• _Material supplied_:
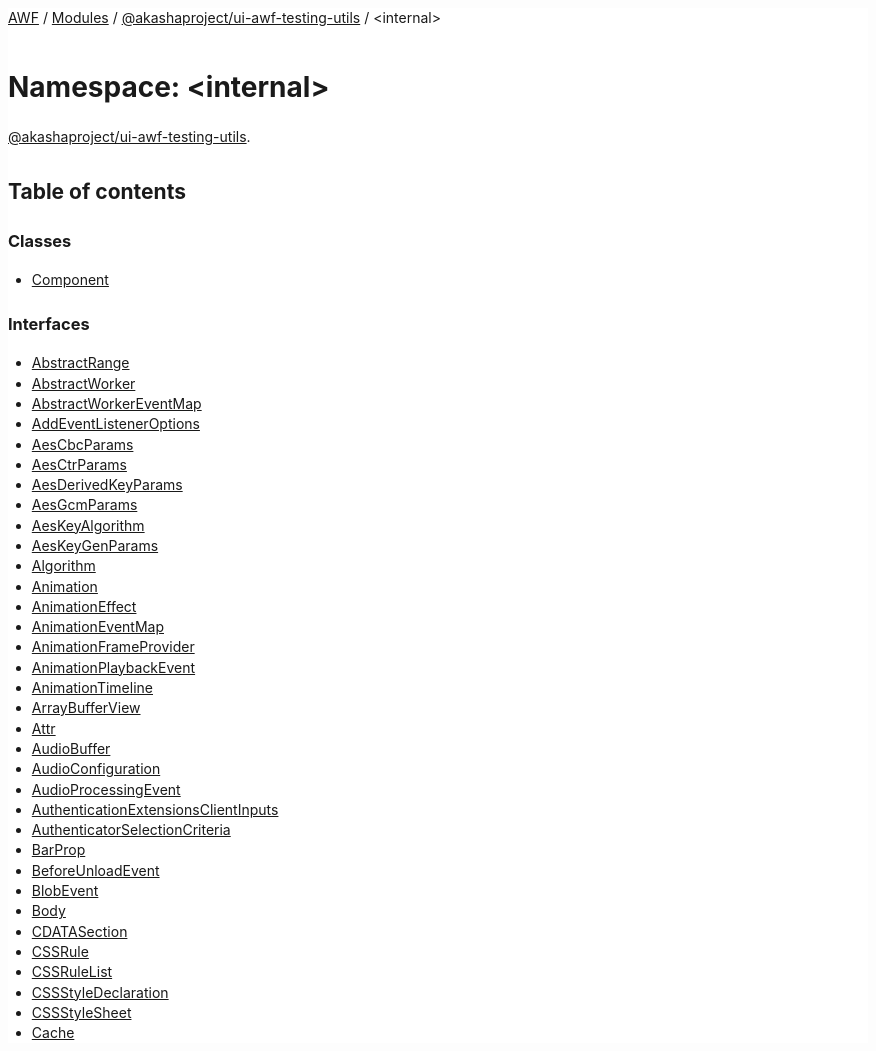 [AWF](../README.md) / [Modules](../modules.md) / [@akashaproject/ui-awf-testing-utils](akashaproject_ui_awf_testing_utils.md) / <internal\>

# Namespace: <internal\>

[@akashaproject/ui-awf-testing-utils](akashaproject_ui_awf_testing_utils.md).<internal>

## Table of contents

### Classes

- [Component](../classes/akashaproject_ui_awf_testing_utils._internal_.Component.md)

### Interfaces

- [AbstractRange](../interfaces/akashaproject_ui_awf_testing_utils._internal_.AbstractRange.md)
- [AbstractWorker](../interfaces/akashaproject_ui_awf_testing_utils._internal_.AbstractWorker.md)
- [AbstractWorkerEventMap](../interfaces/akashaproject_ui_awf_testing_utils._internal_.AbstractWorkerEventMap.md)
- [AddEventListenerOptions](../interfaces/akashaproject_ui_awf_testing_utils._internal_.AddEventListenerOptions.md)
- [AesCbcParams](../interfaces/akashaproject_ui_awf_testing_utils._internal_.AesCbcParams.md)
- [AesCtrParams](../interfaces/akashaproject_ui_awf_testing_utils._internal_.AesCtrParams.md)
- [AesDerivedKeyParams](../interfaces/akashaproject_ui_awf_testing_utils._internal_.AesDerivedKeyParams.md)
- [AesGcmParams](../interfaces/akashaproject_ui_awf_testing_utils._internal_.AesGcmParams.md)
- [AesKeyAlgorithm](../interfaces/akashaproject_ui_awf_testing_utils._internal_.AesKeyAlgorithm.md)
- [AesKeyGenParams](../interfaces/akashaproject_ui_awf_testing_utils._internal_.AesKeyGenParams.md)
- [Algorithm](../interfaces/akashaproject_ui_awf_testing_utils._internal_.Algorithm.md)
- [Animation](../interfaces/akashaproject_ui_awf_testing_utils._internal_.Animation.md)
- [AnimationEffect](../interfaces/akashaproject_ui_awf_testing_utils._internal_.AnimationEffect.md)
- [AnimationEventMap](../interfaces/akashaproject_ui_awf_testing_utils._internal_.AnimationEventMap.md)
- [AnimationFrameProvider](../interfaces/akashaproject_ui_awf_testing_utils._internal_.AnimationFrameProvider.md)
- [AnimationPlaybackEvent](../interfaces/akashaproject_ui_awf_testing_utils._internal_.AnimationPlaybackEvent.md)
- [AnimationTimeline](../interfaces/akashaproject_ui_awf_testing_utils._internal_.AnimationTimeline.md)
- [ArrayBufferView](../interfaces/akashaproject_ui_awf_testing_utils._internal_.ArrayBufferView.md)
- [Attr](../interfaces/akashaproject_ui_awf_testing_utils._internal_.Attr.md)
- [AudioBuffer](../interfaces/akashaproject_ui_awf_testing_utils._internal_.AudioBuffer.md)
- [AudioConfiguration](../interfaces/akashaproject_ui_awf_testing_utils._internal_.AudioConfiguration.md)
- [AudioProcessingEvent](../interfaces/akashaproject_ui_awf_testing_utils._internal_.AudioProcessingEvent.md)
- [AuthenticationExtensionsClientInputs](../interfaces/akashaproject_ui_awf_testing_utils._internal_.AuthenticationExtensionsClientInputs.md)
- [AuthenticatorSelectionCriteria](../interfaces/akashaproject_ui_awf_testing_utils._internal_.AuthenticatorSelectionCriteria.md)
- [BarProp](../interfaces/akashaproject_ui_awf_testing_utils._internal_.BarProp.md)
- [BeforeUnloadEvent](../interfaces/akashaproject_ui_awf_testing_utils._internal_.BeforeUnloadEvent.md)
- [BlobEvent](../interfaces/akashaproject_ui_awf_testing_utils._internal_.BlobEvent.md)
- [Body](../interfaces/akashaproject_ui_awf_testing_utils._internal_.Body.md)
- [CDATASection](../interfaces/akashaproject_ui_awf_testing_utils._internal_.CDATASection.md)
- [CSSRule](../interfaces/akashaproject_ui_awf_testing_utils._internal_.CSSRule.md)
- [CSSRuleList](../interfaces/akashaproject_ui_awf_testing_utils._internal_.CSSRuleList.md)
- [CSSStyleDeclaration](../interfaces/akashaproject_ui_awf_testing_utils._internal_.CSSStyleDeclaration.md)
- [CSSStyleSheet](../interfaces/akashaproject_ui_awf_testing_utils._internal_.CSSStyleSheet.md)
- [Cache](../interfaces/akashaproject_ui_awf_testing_utils._internal_.Cache.md)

• _Task goal_: All the records need to be set down word for word, with the images left out.

• _Result of the exercise_:
 [AWF](../README.md) / [Modules](../modules.md) / [@akashaproject/ui-awf-testing-utils](akashaproject_ui_awf_testing_utils.md) / <internal\>

# Namespace: <internal\>

[@akashaproject/ui-awf-testing-utils](akashaproject_ui_awf_testing_utils.md).<internal>

## Table of contents

### Classes

- [Component](../classes/akashaproject_ui_awf_testing_utils._internal_.Component.md)

### Interfaces

- [AbstractRange](../interfaces/akashaproject_ui_awf_testing_utils._internal_.AbstractRange.md)
- [AbstractWorker](../interfaces/akashaproject_ui_awf_testing_utils._internal_.AbstractWorker.md)
- [AbstractWorkerEventMap](../interfaces/akashaproject_ui_awf_testing_utils._internal_.AbstractWorkerEventMap.md)
- [AddEventListenerOptions](../interfaces/akashaproject_ui_awf_testing_utils._internal_.AddEventListenerOptions.md)
- [AesCbcParams](../interfaces/akashaproject_ui_awf_testing_utils._internal_.AesCbcParams.md)
- [AesCtrParams](../interfaces/akashaproject_ui_awf_testing_utils._internal_.AesCtrParams.md)
- [AesDerivedKeyParams](../interfaces/akashaproject_ui_awf_testing_utils._internal_.AesDerivedKeyParams.md)
- [AesGcmParams](../interfaces/akashaproject_ui_awf_testing_utils._internal_.AesGcmParams.md)
- [AesKeyAlgorithm](../interfaces/akashaproject_ui_awf_testing_utils._internal_.AesKeyAlgorithm.md)
- [AesKeyGenParams](../interfaces/akashaproject_ui_awf_testing_utils._internal_.AesKeyGenParams.md)
- [Algorithm](../interfaces/akashaproject_ui_awf_testing_utils._internal_.Algorithm.md)
- [Animation](../interfaces/akashaproject_ui_awf_testing_utils._internal_.Animation.md)
- [AnimationEffect](../interfaces/akashaproject_ui_awf_testing_utils._internal_.AnimationEffect.md)
- [AnimationEventMap](../interfaces/akashaproject_ui_awf_testing_utils._internal_.AnimationEventMap.md)
- [AnimationFrameProvider](../interfaces/akashaproject_ui_awf_testing_utils._internal_.AnimationFrameProvider.md)
- [AnimationPlaybackEvent](../interfaces/akashaproject_ui_awf_testing_utils._internal_.AnimationPlaybackEvent.md)
- [AnimationTimeline](../interfaces/akashaproject_ui_awf_testing_utils._internal_.AnimationTimeline.md)
- [ArrayBufferView](../interfaces/akashaproject_ui_awf_testing_utils._internal_.ArrayBufferView.md)
- [Attr](../interfaces/akashaproject_ui_awf_testing_utils._internal_.Attr.md)
- [AudioBuffer](../interfaces/akashaproject_ui_awf_testing_utils._internal_.AudioBuffer.md)
- [AudioConfiguration](../interfaces/akashaproject_ui_awf_testing_utils._internal_.AudioConfiguration.md)
- [AudioProcessingEvent](../interfaces/akashaproject_ui_awf_testing_utils._internal_.AudioProcessingEvent.md)
- [AuthenticationExtensionsClientInputs](../interfaces/akashaproject_ui_awf_testing_utils._internal_.AuthenticationExtensionsClientInputs.md)
- [AuthenticatorSelectionCriteria](../interfaces/akashaproject_ui_awf_testing_utils._internal_.AuthenticatorSelectionCriteria.md)
- [BarProp](../interfaces/akashaproject_ui_awf_testing_utils._internal_.BarProp.md)
- [BeforeUnloadEvent](../interfaces/akashaproject_ui_awf_testing_utils._internal_.BeforeUnloadEvent.md)
- [BlobEvent](../interfaces/akashaproject_ui_awf_testing_utils._internal_.BlobEvent.md)
- [Body](../interfaces/akashaproject_ui_awf_testing_utils._internal_.Body.md)
- [CDATASection](../interfaces/akashaproject_ui_awf_testing_utils._internal_.CDATASection.md)
- [CSSRule](../interfaces/akashaproject_ui_awf_testing_utils._internal_.CSSRule.md)
- [CSSRuleList](../interfaces/akashaproject_ui_awf_testing_utils._internal_.CSSRuleList.md)
- [CSSStyleDeclaration](../interfaces/akashaproject_ui_awf_testing_utils._internal_.CSSStyleDeclaration.md)
- [CSSStyleSheet](../interfaces/akashaproject_ui_awf_testing_utils._internal_.CSSStyleSheet.md)
- [Cache](../interfaces/akashaproject_ui_awf_testing_utils._internal_.Cache.md)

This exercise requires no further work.